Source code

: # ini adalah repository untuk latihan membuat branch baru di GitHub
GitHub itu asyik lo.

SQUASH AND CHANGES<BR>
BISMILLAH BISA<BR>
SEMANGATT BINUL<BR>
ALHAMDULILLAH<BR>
----
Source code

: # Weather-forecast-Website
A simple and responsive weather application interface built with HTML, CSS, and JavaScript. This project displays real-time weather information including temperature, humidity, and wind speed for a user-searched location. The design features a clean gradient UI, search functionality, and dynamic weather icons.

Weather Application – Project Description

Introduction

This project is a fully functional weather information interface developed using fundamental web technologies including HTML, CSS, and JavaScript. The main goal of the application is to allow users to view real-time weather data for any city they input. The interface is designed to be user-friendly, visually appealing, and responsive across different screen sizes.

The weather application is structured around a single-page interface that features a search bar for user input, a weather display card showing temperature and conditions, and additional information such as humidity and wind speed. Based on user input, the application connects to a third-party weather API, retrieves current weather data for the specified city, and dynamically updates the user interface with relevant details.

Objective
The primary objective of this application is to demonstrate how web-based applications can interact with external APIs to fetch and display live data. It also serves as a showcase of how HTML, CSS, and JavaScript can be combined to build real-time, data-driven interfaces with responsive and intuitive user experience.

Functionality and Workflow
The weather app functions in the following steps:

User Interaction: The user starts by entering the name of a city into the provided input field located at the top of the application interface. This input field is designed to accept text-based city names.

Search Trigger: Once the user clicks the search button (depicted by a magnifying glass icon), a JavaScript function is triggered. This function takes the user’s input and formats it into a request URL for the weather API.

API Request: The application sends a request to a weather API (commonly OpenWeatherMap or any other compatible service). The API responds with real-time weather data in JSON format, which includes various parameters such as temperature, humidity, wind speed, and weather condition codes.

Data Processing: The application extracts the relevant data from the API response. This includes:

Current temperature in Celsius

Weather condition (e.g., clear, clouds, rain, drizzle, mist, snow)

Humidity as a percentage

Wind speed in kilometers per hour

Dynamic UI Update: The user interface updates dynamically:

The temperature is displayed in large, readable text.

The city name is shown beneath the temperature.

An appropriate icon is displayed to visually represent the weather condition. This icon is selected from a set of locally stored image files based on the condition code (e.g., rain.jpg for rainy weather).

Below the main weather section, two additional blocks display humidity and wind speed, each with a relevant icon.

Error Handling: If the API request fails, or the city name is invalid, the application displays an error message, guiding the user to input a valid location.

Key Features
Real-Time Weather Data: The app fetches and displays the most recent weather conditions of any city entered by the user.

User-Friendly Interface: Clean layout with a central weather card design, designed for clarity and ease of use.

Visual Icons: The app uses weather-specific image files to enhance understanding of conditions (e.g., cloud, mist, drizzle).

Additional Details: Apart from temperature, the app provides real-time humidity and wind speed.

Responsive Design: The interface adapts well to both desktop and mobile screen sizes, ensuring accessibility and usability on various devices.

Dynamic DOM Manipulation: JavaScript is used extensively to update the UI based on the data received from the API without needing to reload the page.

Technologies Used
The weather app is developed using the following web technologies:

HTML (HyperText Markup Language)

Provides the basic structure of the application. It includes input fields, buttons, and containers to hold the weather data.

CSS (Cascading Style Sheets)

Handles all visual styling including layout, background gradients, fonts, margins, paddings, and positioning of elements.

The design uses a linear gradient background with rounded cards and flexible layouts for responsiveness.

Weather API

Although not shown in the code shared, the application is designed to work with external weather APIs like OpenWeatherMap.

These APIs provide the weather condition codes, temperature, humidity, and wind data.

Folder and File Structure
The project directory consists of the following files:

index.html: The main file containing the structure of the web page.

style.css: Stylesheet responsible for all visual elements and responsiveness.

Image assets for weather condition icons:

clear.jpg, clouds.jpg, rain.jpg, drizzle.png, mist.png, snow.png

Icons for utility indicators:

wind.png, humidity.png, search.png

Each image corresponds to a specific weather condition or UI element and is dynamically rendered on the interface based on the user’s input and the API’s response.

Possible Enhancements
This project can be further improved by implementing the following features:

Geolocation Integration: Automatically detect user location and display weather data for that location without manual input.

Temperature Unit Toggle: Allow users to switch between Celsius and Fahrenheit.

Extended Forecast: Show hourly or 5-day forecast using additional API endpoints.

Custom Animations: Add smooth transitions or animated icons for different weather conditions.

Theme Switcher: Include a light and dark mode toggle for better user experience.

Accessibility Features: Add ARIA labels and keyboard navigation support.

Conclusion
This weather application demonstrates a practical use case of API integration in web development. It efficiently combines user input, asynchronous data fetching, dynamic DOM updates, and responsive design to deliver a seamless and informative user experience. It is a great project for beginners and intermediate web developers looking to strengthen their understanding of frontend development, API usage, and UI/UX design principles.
----
Look through the data above and return exactly the lines from the one that contains "Provides the basic" to the one that contains "clear.jpg, clouds.jpg, rain.jpg, drizzle.png, mist.png, snow.png", inclusive, with nothing else.

Provides the basic structure of the application. It includes input fields, buttons, and containers to hold the weather data.

CSS (Cascading Style Sheets)

Handles all visual styling including layout, background gradients, fonts, margins, paddings, and positioning of elements.

The design uses a linear gradient background with rounded cards and flexible layouts for responsiveness.

Weather API

Although not shown in the code shared, the application is designed to work with external weather APIs like OpenWeatherMap.

These APIs provide the weather condition codes, temperature, humidity, and wind data.

Folder and File Structure
The project directory consists of the following files:

index.html: The main file containing the structure of the web page.

style.css: Stylesheet responsible for all visual elements and responsiveness.

Image assets for weather condition icons:

clear.jpg, clouds.jpg, rain.jpg, drizzle.png, mist.png, snow.png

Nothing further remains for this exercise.